[TASK DATA]:

======

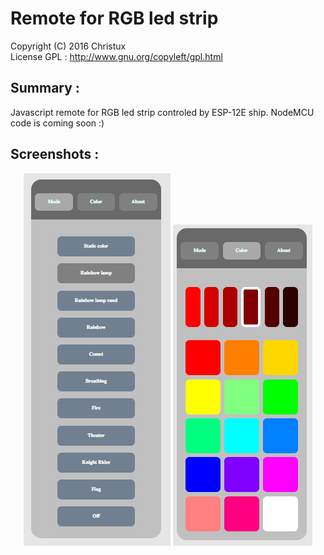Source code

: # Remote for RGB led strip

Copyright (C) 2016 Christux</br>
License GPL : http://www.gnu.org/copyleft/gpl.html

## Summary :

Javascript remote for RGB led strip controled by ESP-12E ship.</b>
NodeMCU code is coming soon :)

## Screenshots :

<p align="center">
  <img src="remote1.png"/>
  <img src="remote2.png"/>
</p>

======

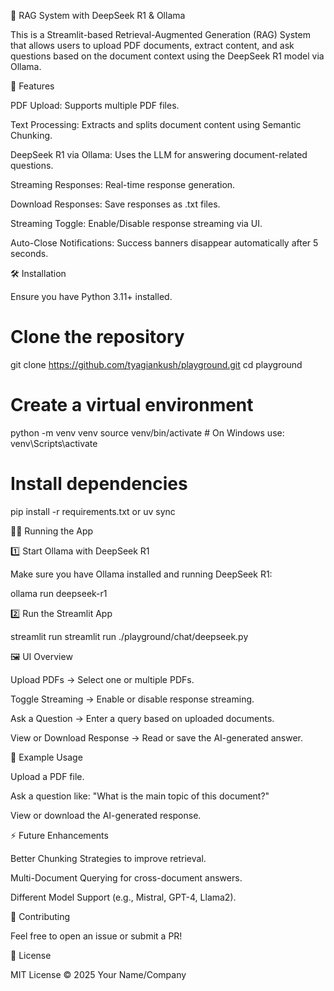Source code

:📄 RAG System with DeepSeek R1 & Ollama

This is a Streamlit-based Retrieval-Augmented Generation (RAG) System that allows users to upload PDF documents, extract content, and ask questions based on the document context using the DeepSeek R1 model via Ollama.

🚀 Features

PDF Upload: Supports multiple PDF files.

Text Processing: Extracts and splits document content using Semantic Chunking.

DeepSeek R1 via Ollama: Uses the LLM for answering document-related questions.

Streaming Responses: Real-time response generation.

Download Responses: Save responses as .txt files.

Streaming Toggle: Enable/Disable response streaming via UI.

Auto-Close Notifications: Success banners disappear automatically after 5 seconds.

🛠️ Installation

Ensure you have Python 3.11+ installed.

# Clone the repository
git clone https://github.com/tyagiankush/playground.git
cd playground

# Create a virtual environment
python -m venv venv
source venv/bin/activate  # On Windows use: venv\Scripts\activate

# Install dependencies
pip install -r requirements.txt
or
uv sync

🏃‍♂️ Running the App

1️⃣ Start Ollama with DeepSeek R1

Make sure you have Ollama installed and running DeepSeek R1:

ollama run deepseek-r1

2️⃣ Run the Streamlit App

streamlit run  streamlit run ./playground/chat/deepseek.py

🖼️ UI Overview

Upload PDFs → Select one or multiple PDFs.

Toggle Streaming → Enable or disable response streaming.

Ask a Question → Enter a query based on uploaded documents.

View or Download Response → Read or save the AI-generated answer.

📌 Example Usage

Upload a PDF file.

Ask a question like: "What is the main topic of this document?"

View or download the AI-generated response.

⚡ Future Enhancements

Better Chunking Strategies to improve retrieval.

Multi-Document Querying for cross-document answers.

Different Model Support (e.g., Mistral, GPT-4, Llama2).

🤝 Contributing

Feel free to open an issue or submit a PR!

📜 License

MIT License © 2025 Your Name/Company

======

[PROBLEM REQUIREMENTS]: Some lines of the data above may hold the word "using"; report how many do, and nothing else.

[TASK RESPONSE]: 2